- _What to work on_
Print the lines in the listing below starting at the line with "se ejecuta en jupyter al nivel de main.ipynb" and ending at the line with "An interactive app", both included. Reproduce them exactly and omit every picture.

Top of Available data

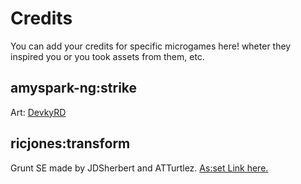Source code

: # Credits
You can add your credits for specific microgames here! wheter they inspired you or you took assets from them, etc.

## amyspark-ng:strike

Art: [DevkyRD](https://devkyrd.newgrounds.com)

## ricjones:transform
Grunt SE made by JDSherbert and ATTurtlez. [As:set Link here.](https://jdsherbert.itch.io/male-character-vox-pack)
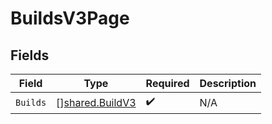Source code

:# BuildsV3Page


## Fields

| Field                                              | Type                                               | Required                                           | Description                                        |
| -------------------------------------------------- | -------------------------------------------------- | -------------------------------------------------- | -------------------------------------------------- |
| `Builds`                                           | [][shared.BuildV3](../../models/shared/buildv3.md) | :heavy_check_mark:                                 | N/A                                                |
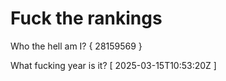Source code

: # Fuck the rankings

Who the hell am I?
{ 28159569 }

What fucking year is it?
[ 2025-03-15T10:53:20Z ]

Bottom of Available data
Top of Available data

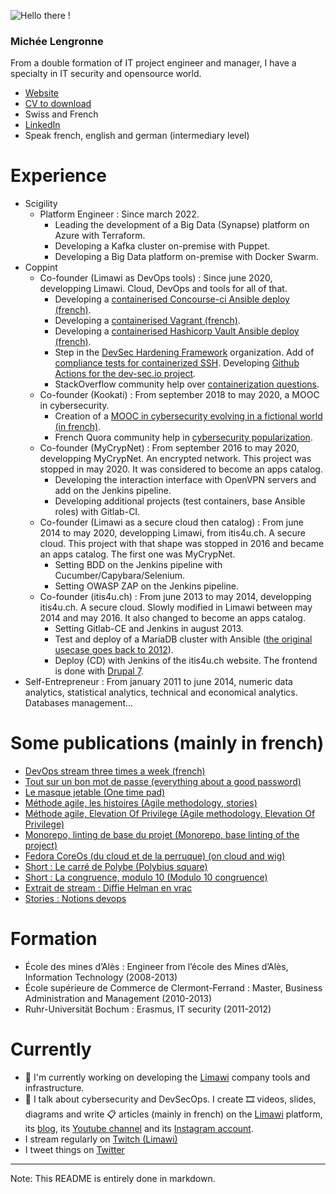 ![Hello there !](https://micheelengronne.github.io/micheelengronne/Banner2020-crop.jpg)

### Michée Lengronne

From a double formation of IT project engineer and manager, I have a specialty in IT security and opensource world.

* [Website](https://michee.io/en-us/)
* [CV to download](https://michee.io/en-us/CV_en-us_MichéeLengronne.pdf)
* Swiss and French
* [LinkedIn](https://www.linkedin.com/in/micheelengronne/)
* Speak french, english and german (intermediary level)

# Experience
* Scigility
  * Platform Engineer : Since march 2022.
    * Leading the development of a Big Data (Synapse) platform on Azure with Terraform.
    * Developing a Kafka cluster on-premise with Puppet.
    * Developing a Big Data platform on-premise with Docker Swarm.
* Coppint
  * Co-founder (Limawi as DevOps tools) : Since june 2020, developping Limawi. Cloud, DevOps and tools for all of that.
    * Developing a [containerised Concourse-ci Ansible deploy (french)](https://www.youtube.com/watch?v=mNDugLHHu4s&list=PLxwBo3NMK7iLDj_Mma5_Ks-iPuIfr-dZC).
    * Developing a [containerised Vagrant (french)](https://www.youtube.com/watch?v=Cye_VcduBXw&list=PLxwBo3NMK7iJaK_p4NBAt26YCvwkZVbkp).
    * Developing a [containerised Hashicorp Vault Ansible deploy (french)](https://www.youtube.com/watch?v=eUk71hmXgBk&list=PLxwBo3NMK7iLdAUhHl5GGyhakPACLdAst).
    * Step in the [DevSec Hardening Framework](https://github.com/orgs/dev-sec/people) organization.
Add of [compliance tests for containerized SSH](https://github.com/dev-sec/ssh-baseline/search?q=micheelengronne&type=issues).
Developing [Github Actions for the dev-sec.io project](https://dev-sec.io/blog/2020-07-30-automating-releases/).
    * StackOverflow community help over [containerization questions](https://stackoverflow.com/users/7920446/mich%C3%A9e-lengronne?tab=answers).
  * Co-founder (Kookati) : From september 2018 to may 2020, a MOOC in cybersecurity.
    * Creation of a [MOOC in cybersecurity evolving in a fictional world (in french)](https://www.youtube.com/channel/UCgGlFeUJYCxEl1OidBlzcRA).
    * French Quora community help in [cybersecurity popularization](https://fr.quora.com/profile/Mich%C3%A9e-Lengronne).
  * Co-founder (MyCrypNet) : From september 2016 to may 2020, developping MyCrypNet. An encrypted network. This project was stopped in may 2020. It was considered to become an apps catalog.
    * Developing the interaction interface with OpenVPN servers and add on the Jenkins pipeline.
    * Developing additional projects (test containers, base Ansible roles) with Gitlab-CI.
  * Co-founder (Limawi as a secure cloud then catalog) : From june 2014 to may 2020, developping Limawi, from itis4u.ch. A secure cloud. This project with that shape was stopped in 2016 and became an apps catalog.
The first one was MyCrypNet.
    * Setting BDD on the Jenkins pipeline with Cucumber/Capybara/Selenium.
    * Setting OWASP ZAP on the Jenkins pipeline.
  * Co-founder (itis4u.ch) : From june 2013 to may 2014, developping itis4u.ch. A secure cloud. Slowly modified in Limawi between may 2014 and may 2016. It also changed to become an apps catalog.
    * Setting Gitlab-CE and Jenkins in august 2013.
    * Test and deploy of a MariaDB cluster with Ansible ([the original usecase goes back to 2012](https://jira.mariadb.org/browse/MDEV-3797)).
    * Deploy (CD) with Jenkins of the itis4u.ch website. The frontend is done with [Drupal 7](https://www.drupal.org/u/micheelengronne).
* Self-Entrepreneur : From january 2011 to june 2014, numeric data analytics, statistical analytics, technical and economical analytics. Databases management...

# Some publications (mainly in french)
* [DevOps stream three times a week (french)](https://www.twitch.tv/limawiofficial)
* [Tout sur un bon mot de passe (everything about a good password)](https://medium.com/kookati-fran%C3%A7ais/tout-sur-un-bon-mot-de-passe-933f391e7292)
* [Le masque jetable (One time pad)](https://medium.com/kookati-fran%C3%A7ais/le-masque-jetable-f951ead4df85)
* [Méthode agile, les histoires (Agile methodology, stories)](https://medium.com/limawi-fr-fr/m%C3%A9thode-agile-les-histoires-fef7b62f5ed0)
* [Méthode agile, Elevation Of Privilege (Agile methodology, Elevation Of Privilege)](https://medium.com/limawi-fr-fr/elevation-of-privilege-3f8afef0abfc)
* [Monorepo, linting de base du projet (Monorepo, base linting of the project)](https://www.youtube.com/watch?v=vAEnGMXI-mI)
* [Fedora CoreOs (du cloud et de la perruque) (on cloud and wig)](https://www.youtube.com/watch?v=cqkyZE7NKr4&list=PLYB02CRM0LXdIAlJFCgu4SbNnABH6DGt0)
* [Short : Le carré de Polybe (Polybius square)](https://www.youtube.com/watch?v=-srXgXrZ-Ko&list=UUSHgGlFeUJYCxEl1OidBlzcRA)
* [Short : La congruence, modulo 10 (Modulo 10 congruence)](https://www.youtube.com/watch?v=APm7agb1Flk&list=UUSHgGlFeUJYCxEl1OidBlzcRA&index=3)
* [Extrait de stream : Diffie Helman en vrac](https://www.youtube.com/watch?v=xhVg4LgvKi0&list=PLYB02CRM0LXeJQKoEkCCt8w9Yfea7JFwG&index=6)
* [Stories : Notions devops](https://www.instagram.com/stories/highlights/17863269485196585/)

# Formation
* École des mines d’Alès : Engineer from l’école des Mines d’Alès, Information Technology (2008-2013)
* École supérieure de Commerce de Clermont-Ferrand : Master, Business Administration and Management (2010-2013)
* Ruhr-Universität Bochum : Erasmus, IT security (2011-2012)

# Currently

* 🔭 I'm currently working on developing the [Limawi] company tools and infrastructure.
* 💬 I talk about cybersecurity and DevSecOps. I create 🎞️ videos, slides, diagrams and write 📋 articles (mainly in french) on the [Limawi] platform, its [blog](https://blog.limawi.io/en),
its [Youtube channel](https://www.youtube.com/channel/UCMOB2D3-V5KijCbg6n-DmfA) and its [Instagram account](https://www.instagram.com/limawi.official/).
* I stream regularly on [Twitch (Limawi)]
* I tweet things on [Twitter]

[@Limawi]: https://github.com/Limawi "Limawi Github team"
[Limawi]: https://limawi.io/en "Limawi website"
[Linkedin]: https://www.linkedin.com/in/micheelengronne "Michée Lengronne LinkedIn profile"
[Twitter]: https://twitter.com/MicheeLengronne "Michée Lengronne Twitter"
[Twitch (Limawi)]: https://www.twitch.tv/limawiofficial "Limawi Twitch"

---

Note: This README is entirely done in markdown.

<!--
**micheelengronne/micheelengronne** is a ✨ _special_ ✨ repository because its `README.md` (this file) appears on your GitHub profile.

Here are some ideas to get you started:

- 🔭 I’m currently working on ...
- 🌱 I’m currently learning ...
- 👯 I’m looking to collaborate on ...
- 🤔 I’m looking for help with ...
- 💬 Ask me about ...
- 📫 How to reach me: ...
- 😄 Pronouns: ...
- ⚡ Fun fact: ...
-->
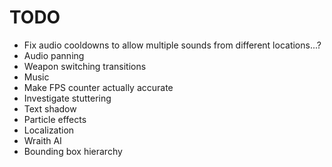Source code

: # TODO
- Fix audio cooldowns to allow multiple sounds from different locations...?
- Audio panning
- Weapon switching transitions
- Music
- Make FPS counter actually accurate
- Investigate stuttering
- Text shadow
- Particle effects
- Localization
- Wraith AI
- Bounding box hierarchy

Bottom of Available data
Top of Available data

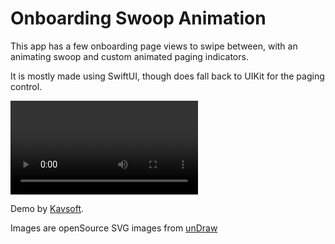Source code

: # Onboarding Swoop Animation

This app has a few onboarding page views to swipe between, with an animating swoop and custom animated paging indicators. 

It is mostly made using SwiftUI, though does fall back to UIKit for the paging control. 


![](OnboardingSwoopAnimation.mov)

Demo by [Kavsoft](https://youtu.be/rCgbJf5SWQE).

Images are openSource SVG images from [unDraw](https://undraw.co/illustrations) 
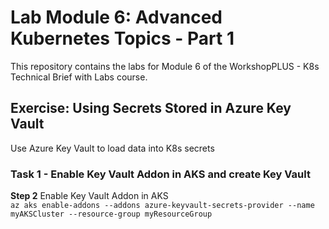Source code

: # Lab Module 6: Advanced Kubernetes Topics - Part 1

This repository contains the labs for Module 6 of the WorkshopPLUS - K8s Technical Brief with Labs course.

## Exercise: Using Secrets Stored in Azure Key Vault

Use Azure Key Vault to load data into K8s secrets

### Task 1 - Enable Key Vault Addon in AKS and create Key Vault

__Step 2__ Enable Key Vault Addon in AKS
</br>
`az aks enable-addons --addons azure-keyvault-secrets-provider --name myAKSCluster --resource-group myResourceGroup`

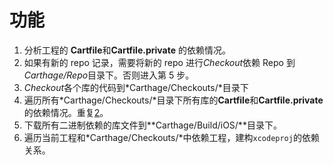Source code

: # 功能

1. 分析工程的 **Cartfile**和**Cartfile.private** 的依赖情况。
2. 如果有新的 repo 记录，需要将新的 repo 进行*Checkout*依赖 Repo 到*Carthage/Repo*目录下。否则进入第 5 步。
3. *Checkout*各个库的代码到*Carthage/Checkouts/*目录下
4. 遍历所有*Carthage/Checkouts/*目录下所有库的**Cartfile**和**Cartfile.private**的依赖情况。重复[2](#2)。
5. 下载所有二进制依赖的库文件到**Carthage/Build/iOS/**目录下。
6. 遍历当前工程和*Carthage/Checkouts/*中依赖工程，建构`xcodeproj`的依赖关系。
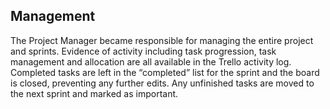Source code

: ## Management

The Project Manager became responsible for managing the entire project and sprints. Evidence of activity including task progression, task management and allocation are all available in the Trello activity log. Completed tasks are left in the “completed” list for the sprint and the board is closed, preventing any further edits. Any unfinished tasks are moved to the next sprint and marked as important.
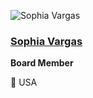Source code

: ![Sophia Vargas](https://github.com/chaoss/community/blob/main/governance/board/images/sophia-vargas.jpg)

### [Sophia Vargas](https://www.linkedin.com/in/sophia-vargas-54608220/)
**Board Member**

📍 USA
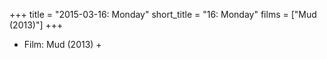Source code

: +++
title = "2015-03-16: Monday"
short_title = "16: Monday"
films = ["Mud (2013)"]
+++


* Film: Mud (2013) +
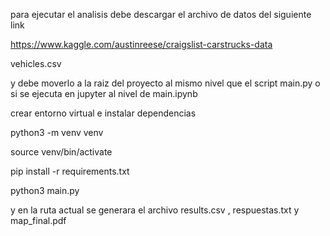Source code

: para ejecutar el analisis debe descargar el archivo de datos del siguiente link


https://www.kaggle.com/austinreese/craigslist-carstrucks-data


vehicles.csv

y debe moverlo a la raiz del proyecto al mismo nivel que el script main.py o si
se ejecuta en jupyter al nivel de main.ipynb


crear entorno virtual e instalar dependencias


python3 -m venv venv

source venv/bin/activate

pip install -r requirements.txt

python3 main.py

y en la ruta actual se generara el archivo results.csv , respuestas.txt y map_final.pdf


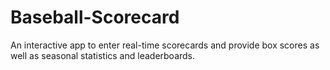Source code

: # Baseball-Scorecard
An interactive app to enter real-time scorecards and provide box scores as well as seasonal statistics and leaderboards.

Bottom of Available data

- _Answer box_
se ejecuta en jupyter al nivel de main.ipynb


crear entorno virtual e instalar dependencias


python3 -m venv venv

source venv/bin/activate

pip install -r requirements.txt

python3 main.py

y en la ruta actual se generara el archivo results.csv , respuestas.txt y map_final.pdf


Source code

: # Baseball-Scorecard
An interactive app to enter real-time scorecards and provide box scores as well as seasonal statistics and leaderboards.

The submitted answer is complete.